Le monde politique devrait être une Place publique un véritable espace de négociation avec le
divers et l’inconnu. Il y a des moments dans l’Histoire où ça existe. C’est
juste avant et juste après les révolutions. Ça ne dure jamais longtemps puis les propriétaires du monde reprennent
les choses en main et privatisent la Place.

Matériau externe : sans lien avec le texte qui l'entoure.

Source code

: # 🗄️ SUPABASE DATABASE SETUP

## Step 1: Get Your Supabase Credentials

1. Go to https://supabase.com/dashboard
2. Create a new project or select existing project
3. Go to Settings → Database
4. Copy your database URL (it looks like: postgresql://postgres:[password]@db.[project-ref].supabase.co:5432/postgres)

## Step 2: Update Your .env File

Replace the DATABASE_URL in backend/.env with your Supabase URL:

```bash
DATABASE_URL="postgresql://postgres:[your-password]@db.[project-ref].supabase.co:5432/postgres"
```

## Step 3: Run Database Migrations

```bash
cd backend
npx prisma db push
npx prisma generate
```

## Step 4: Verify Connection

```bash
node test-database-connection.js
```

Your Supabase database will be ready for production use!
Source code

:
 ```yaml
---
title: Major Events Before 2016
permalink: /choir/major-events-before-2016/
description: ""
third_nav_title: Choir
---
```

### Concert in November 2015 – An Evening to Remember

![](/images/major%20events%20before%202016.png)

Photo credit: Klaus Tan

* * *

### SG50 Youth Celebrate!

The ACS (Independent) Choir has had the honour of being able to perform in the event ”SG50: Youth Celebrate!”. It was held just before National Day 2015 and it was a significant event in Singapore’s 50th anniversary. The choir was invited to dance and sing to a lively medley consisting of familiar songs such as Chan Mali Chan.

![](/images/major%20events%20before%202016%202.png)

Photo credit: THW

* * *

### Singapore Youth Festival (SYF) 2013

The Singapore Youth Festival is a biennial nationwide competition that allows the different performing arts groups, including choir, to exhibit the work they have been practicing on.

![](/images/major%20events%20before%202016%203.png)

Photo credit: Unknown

Mais quand la coïncidence disparaît du champ politique et c’est le cas actuellement elle revient en force dans le champ
artistique.
L’art la poésie ce sont des espaces publics où l’on peut
encore rencontrer l’inconnu l’étrange.
Des fois je suis très fatiguée j’ai
envie d’arrêter les éditions. Et puis je me dis que Fidel Anthelme X même si c’est petit c’est un espace public et que le fermer ce serait laisser une place de plus au
Culturel haut lieu de la manipulation
politique qui fait descendre la foule dans
la rue pour lui servir du festif à
toutes les sauces et lui répéter que
l’important c’est de participer bénévolement
de préférence !
Alors non ! Il faut écrire encore
et noyauter la langue !
Les révolutions qui en valent la peine
ce sont celles des consciences.
Et celles des planètes bien sûr.
Liliane Giraudon : La 4ème
de couverture de ton livre évoque ton « appartenance à la tradition d’une
mystique juive ». Peux-tu nous éclairer sur cette mémoire ?
Frédérique Guétat-Liviani : Sur ce point
je serai brève je dirai juste
que le premier ouvrage paru aux éditions Fidel Anthelme X sous forme de rouleau s’intitulait Poésie et Midrash et relatait les entretiens que j’avais eus
entre 1994 et 1995 avec Elie Cohen
professeur d’Hébreu biblique. Durant nos rencontres hebdomadaires à la
bibliothèque Etz Haïm nous parlions des
liens qui unissent la littérature midrashique à la création contemporaine des liens aussi entre l’arborescence de la lecture
talmudique et l’arborescence de la lecture numérique.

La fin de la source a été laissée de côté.